From the way this mess unfolded, we can be pretty sure that there is no defined internal policy by SE on this topic. It was a rather spontaneous decision to remove IPS from the host questions list, not based on any previously communicated policy or principles. I don't expect SE to create a policy now, especially as they might actually change some fundamental stuff about the entire HNQ feature. Our best bet is probably to reverse engineer the potential rules from the incident that sparked the IPS removal.
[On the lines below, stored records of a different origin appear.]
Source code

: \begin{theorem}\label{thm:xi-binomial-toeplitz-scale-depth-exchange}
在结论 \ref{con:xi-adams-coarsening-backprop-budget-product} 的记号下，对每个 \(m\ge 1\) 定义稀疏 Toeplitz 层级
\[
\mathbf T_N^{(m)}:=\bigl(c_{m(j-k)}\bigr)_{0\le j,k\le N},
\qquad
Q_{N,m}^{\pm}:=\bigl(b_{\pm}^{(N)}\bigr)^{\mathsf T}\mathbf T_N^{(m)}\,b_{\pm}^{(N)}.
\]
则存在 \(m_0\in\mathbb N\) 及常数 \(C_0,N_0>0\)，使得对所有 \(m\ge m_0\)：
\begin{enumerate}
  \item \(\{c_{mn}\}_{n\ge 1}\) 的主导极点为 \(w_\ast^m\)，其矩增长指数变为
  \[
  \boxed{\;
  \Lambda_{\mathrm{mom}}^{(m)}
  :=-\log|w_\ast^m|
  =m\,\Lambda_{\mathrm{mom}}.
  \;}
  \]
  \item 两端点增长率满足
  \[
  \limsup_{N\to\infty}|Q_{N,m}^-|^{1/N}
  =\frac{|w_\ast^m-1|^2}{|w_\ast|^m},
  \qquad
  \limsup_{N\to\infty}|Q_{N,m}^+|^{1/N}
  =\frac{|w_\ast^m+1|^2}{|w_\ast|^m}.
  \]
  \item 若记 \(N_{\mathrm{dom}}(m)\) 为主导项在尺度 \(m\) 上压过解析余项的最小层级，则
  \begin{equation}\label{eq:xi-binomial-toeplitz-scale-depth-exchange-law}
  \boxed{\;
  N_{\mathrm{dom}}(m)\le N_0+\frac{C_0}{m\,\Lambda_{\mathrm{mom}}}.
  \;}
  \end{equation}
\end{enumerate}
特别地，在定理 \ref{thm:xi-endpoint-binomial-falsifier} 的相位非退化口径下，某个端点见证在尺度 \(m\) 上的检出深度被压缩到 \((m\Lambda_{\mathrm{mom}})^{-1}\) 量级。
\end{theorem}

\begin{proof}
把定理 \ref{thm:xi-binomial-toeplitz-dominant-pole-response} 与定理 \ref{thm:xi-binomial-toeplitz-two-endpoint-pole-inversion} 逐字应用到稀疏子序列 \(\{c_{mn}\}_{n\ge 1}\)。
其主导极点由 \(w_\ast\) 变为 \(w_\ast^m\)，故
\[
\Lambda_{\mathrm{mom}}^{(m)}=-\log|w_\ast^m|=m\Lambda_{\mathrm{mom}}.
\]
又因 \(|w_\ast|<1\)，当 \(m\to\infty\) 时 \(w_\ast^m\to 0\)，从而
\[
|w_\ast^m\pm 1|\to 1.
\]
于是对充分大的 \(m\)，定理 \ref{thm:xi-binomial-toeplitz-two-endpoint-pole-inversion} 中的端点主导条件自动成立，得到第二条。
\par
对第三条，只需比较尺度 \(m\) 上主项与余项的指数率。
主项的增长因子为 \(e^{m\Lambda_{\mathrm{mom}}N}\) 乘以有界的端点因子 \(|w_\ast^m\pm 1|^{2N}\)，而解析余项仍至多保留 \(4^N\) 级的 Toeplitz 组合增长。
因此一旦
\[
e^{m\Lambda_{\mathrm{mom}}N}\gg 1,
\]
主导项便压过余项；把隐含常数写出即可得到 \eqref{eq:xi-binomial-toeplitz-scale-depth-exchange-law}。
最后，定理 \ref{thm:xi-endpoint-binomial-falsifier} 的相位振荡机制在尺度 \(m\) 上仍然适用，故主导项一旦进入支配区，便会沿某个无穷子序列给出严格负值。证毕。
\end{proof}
The first thing we have to do is to change our perspective. We have to view this through the eyes of an occasional SO user, it does make much less sense when you're an SE mod or a very active SE user. So there is this site where you can find answers to your programming problems. It's generally quite helpful, but there are lots of grumpy people closing questions for weird reasons. I don't know that there are even any other SE sites, I don't know what the SE network is or what exactly is shown in this Hot Network questions list in the sidebar.

Now you see some titles in the HNQ list that are about people flirting and cheating. This is the point where the changed perspective is very important, and where we make some assumptions based on our experience with those topics on the internet. In this case you don't know how SE moderation works, you don't know anything about the IPS site, but our hypothetical SO visitor might be familiar with some of the darker corners on the popular site Reddit like r/redpill and r/incels (for anyone not familiar with them, I suggest not to visit them, for your sanity).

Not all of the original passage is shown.